The Prisoner, by Vladimir Pereverzin, is published by Ad Lib
The Prisoner, by Vladimir Pereverzin, is published by Ad Lib - NATALIA KOLESNIKOVA/AFP via Getty

Pereverzin assesses his cohabitors with a generally non-judgemental gaze, perhaps on account of the fact that Russia’s prosecution system has an acquittal rate of under 1 per cent, meaning that determining whether someone is innocent or guilty can be a difficult task. Pereverzin muses: “I’d hazard a guess that 30 per cent of all the prisoners are not guilty.”

His strength lies in this ability to humanise and his sense of humour – his Gogolian eye for the absurd. One example is his description of the judge who found him guilty of the bogus charges; later, she was herself de-robed, for unrelated reasons, and took her case to the European Court of Human Rights. “Strangely enough,” Pereverzin writes, “her case came up in the ECHR at the same time as my own against her sentencing me unlawfully to 11 years in a strict-regime colony.”

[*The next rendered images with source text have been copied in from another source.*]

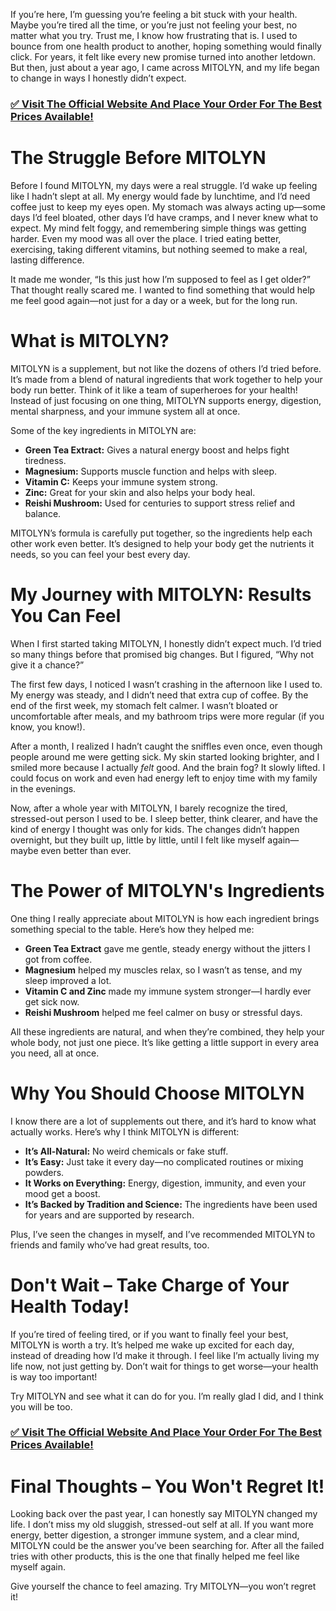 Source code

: If you’re here, I’m guessing you’re feeling a bit stuck with your health. Maybe you’re tired all the time, or you’re just not feeling your best, no matter what you try. Trust me, I know how frustrating that is. I used to bounce from one health product to another, hoping something would finally click. For years, it felt like every new promise turned into another letdown. But then, just about a year ago, I came across MITOLYN, and my life began to change in ways I honestly didn’t expect.

### [✅ Visit The Official Website And Place Your Order For The Best Prices Available!](https://tinyurl.com/3e87m9aj)

# The Struggle Before MITOLYN

Before I found MITOLYN, my days were a real struggle. I’d wake up feeling like I hadn’t slept at all. My energy would fade by lunchtime, and I’d need coffee just to keep my eyes open. My stomach was always acting up—some days I’d feel bloated, other days I’d have cramps, and I never knew what to expect. My mind felt foggy, and remembering simple things was getting harder. Even my mood was all over the place. I tried eating better, exercising, taking different vitamins, but nothing seemed to make a real, lasting difference.

It made me wonder, “Is this just how I’m supposed to feel as I get older?” That thought really scared me. I wanted to find something that would help me feel good again—not just for a day or a week, but for the long run.

# What is MITOLYN?

MITOLYN is a supplement, but not like the dozens of others I’d tried before. It’s made from a blend of natural ingredients that work together to help your body run better. Think of it like a team of superheroes for your health! Instead of just focusing on one thing, MITOLYN supports energy, digestion, mental sharpness, and your immune system all at once.

Some of the key ingredients in MITOLYN are:

- **Green Tea Extract:** Gives a natural energy boost and helps fight tiredness.
- **Magnesium:** Supports muscle function and helps with sleep.
- **Vitamin C:** Keeps your immune system strong.
- **Zinc:** Great for your skin and also helps your body heal.
- **Reishi Mushroom:** Used for centuries to support stress relief and balance.

MITOLYN’s formula is carefully put together, so the ingredients help each other work even better. It’s designed to help your body get the nutrients it needs, so you can feel your best every day.

# My Journey with MITOLYN: Results You Can Feel

When I first started taking MITOLYN, I honestly didn’t expect much. I’d tried so many things before that promised big changes. But I figured, “Why not give it a chance?”

The first few days, I noticed I wasn’t crashing in the afternoon like I used to. My energy was steady, and I didn’t need that extra cup of coffee. By the end of the first week, my stomach felt calmer. I wasn’t bloated or uncomfortable after meals, and my bathroom trips were more regular (if you know, you know!).

After a month, I realized I hadn’t caught the sniffles even once, even though people around me were getting sick. My skin started looking brighter, and I smiled more because I actually *felt* good. And the brain fog? It slowly lifted. I could focus on work and even had energy left to enjoy time with my family in the evenings.

Now, after a whole year with MITOLYN, I barely recognize the tired, stressed-out person I used to be. I sleep better, think clearer, and have the kind of energy I thought was only for kids. The changes didn’t happen overnight, but they built up, little by little, until I felt like myself again—maybe even better than ever.

# The Power of MITOLYN's Ingredients

One thing I really appreciate about MITOLYN is how each ingredient brings something special to the table. Here’s how they helped me:

- **Green Tea Extract** gave me gentle, steady energy without the jitters I got from coffee.
- **Magnesium** helped my muscles relax, so I wasn’t as tense, and my sleep improved a lot.
- **Vitamin C and Zinc** made my immune system stronger—I hardly ever get sick now.
- **Reishi Mushroom** helped me feel calmer on busy or stressful days.

All these ingredients are natural, and when they’re combined, they help your whole body, not just one piece. It’s like getting a little support in every area you need, all at once.

# Why You Should Choose MITOLYN

I know there are a lot of supplements out there, and it’s hard to know what actually works. Here’s why I think MITOLYN is different:

- **It’s All-Natural:** No weird chemicals or fake stuff.
- **It’s Easy:** Just take it every day—no complicated routines or mixing powders.
- **It Works on Everything:** Energy, digestion, immunity, and even your mood get a boost.
- **It’s Backed by Tradition and Science:** The ingredients have been used for years and are supported by research.

Plus, I’ve seen the changes in myself, and I’ve recommended MITOLYN to friends and family who’ve had great results, too.

# Don't Wait – Take Charge of Your Health Today!

If you’re tired of feeling tired, or if you want to finally feel your best, MITOLYN is worth a try. It’s helped me wake up excited for each day, instead of dreading how I’d make it through. I feel like I’m actually living my life now, not just getting by. Don’t wait for things to get worse—your health is way too important!

Try MITOLYN and see what it can do for you. I’m really glad I did, and I think you will be too.

### [✅ Visit The Official Website And Place Your Order For The Best Prices Available!](https://tinyurl.com/3e87m9aj)

# Final Thoughts – You Won't Regret It!

Looking back over the past year, I can honestly say MITOLYN changed my life. I don’t miss my old sluggish, stressed-out self at all. If you want more energy, better digestion, a stronger immune system, and a clear mind, MITOLYN could be the answer you’ve been searching for. After all the failed tries with other products, this is the one that finally helped me feel like myself again.

Give yourself the chance to feel amazing. Try MITOLYN—you won’t regret it! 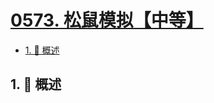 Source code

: # [0573. 松鼠模拟【中等】](https://github.com/tnotesjs/TNotes.leetcode/tree/main/notes/0573.%20%E6%9D%BE%E9%BC%A0%E6%A8%A1%E6%8B%9F%E3%80%90%E4%B8%AD%E7%AD%89%E3%80%91)

<!-- region:toc -->

- [1. 📝 概述](#1--概述)

<!-- endregion:toc -->

## 1. 📝 概述
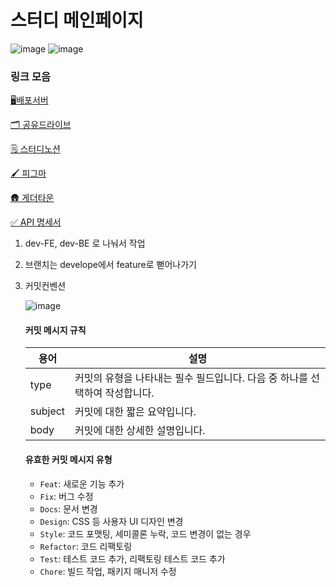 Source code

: # 스터디 메인페이지
![image](https://github.com/elicestudy/.github/assets/68121478/8b634a08-e904-456c-80fe-f672c4c44a0b)
![image](https://github.com/elicestudy/.github/assets/68121478/01c5d2f3-60aa-4043-9e13-e4ce3f1f7846)


### 링크 모음

 
[🖥️배포서버](http://34.22.92.138:8000/)


[🗂️ 공유드라이브](https://drive.google.com/drive/folders/1AdD_T1ztcunTaEezRSfJ02i-lWH2PgCf?usp=sharing)


[🗒️ 스터디노션](https://www.notion.so/elice/0619734b36964c85a1f5798d9bd57965)


[🖌️ 피그마](https://www.figma.com/file/6Wz6Ao0nW3LDCnIb8cfsko/%EB%BF%85%EB%BF%85%EB%8B%A8%EC%96%B4%EC%9E%A5?type=design&node-id=0-1&t=RcZMiTujoveCCrgm-0)

[🛖 게더타운](https://app.gather.town/app/KGL8z7B9WeZhTC4i/EliceStudy01)

[✅ API 명세서](https://docs.google.com/spreadsheets/d/1fwgwosactUmB7pAXy2HWyD43nsgjrAoS6b2QZFLyKJc/edit#gid=0)

1. dev-FE, dev-BE 로 나눠서 작업

2. 브랜치는 develope에서 feature로 뻗어나가기

3. 커밋컨벤션

    ![image](https://user-images.githubusercontent.com/68121478/235940785-8080a953-dba1-402b-b03c-1c2d5f621590.png)

    #### 커밋 메시지 규칙

    |  용어 |  설명 |
    | --- | --- |
    | type | 커밋의 유형을 나타내는 필수 필드입니다. 다음 중 하나를 선택하여 작성합니다. |
    | subject | 커밋에 대한 짧은 요약입니다. |
    | body | 커밋에 대한 상세한 설명입니다. |

    #### 유효한 커밋 메시지 유형

    - `Feat`: 새로운 기능 추가
    - `Fix`: 버그 수정
    - `Docs`: 문서 변경
    - `Design`: CSS 등 사용자 UI 디자인 변경
    - `Style`: 코드 포맷팅, 세미콜론 누락, 코드 변경이 없는 경우
    - `Refactor`: 코드 리팩토링
    - `Test`: 테스트 코드 추가, 리팩토링 테스트 코드 추가
    - `Chore`: 빌드 작업, 패키지 매니저 수정


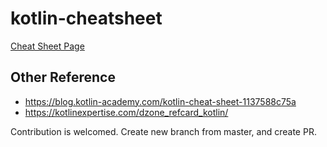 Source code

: # kotlin-cheatsheet

[Cheat Sheet Page](https://kenjiohtsuka.github.io/kotlin-cheatsheet/en)

## Other Reference

* https://blog.kotlin-academy.com/kotlin-cheat-sheet-1137588c75a
* https://kotlinexpertise.com/dzone_refcard_kotlin/

Contribution is welcomed.
Create new branch from master, and create PR.
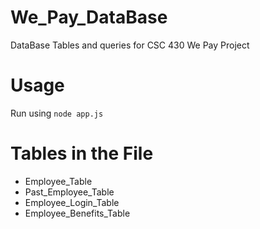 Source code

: # We_Pay_DataBase
DataBase Tables and queries for CSC 430 We Pay Project 


# Usage
Run using `node app.js` 

<h1>Tables in the File</h1>
<ul>
  <li>Employee_Table</li>
  <li>Past_Employee_Table</li>
  <li>Employee_Login_Table</li>
  <li>Employee_Benefits_Table</li>
</ul>
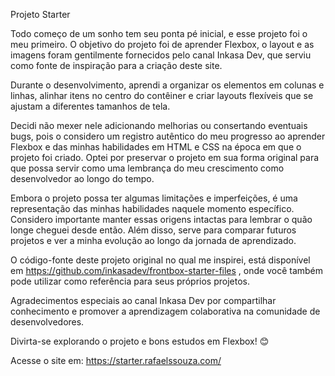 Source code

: Projeto Starter

Todo começo de um sonho tem seu ponta pé inicial, e esse projeto foi o meu primeiro. O objetivo do projeto foi de aprender Flexbox, o layout e as imagens foram gentilmente fornecidos pelo canal Inkasa Dev, que serviu como fonte de inspiração para a criação deste site.

Durante o desenvolvimento, aprendi a organizar os elementos em colunas e linhas, alinhar itens no centro do contêiner e criar layouts flexíveis que se ajustam a diferentes tamanhos de tela.

Decidi não mexer nele adicionando melhorias ou consertando eventuais bugs, pois o considero um registro autêntico do meu progresso ao aprender Flexbox e das minhas habilidades em HTML e CSS na época em que o projeto foi criado. Optei por preservar o projeto em sua forma original para que possa servir como uma lembrança do meu crescimento como desenvolvedor ao longo do tempo.

Embora o projeto possa ter algumas limitações e imperfeições, é uma representação das minhas habilidades naquele momento específico. Considero importante manter essas origens intactas para lembrar o quão longe cheguei desde então. Além disso,  serve para comparar futuros projetos e ver a minha evolução ao longo da jornada de aprendizado.

O código-fonte deste projeto original no qual me inspirei, está disponível em https://github.com/inkasadev/frontbox-starter-files , onde você também pode utilizar como referência para seus próprios projetos.

Agradecimentos especiais ao canal Inkasa Dev por compartilhar conhecimento e promover a aprendizagem colaborativa na comunidade de desenvolvedores.

Divirta-se explorando o projeto e bons estudos em Flexbox! 😊

Acesse o site em: https://starter.rafaelssouza.com/
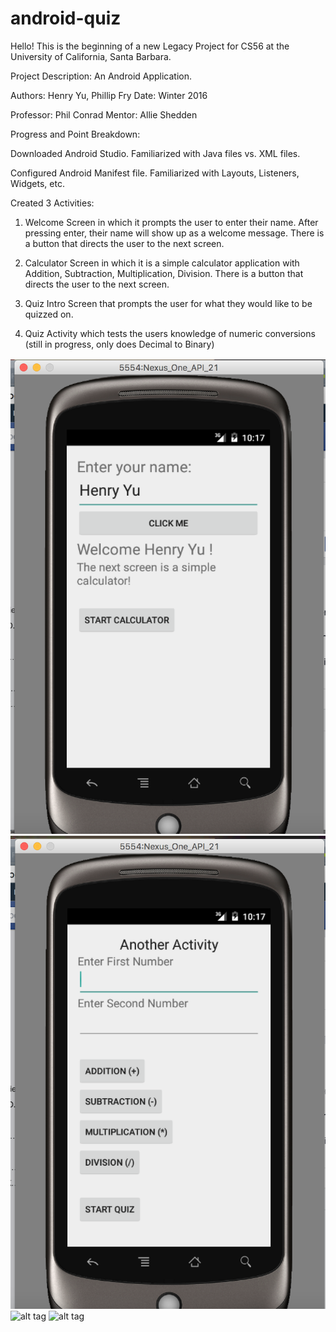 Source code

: # android-quiz

Hello! This is the beginning of a new Legacy Project for CS56 at the University of California, Santa Barbara.

Project Description: An Android Application.

Authors: Henry Yu, Phillip Fry Date: Winter 2016

Professor: Phil Conrad
Mentor: Allie Shedden

Progress and Point Breakdown:

Downloaded Android Studio. Familiarized with Java files vs. XML files.

Configured Android Manifest file. Familiarized with Layouts, Listeners, Widgets, etc.

Created 3 Activities: 
  
  1) Welcome Screen in which it prompts the user to enter their name. After pressing enter, their name will show up as a welcome message. There is a button that directs the user to the next screen.
  
  2) Calculator Screen in which it is a simple calculator application with Addition, Subtraction, Multiplication, Division. There is a button that directs the user to the next screen.
  
  3) Quiz Intro Screen that prompts the user for what they would like to be quizzed on.

  4) Quiz Activity which tests the users knowledge of numeric conversions (still in progress, only does Decimal to Binary)
  

![alt tag](MainActivity.jpg)
![alt tag](CalculatorActivity.jpg)
![alt tag](https://github.com/henryhyu/android-quiz/blob/master/ActivityIntroQuiz.JPG)
![alt tag](https://github.com/henryhyu/android-quiz/blob/master/QuizActivity.JPG)
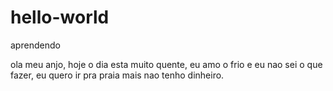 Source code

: # hello-world
aprendendo 

ola meu anjo, 
hoje o dia esta muito quente, eu amo o frio e eu nao sei o que fazer, eu quero ir pra praia mais nao tenho dinheiro.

Often, The Prisoner feels as though it had been written far longer ago than Solzhenitsyn or Dostoyevsky’s prison books. The world Pereverzin describes is unpleasant, brutal and unjust, but the Russia where legislative changes could lead to the release of a political prisoner is long gone. It’s a little jarring, too, to read this memoir knowing how many of the inmates featured may now be fighting, or dead, in Ukraine. The Prisoner might have benefitted, as it appears in English over a decade later, from some contextualisation. Without this, it’s easy to read the book as a contemporary work – and to forget how different Russia is today.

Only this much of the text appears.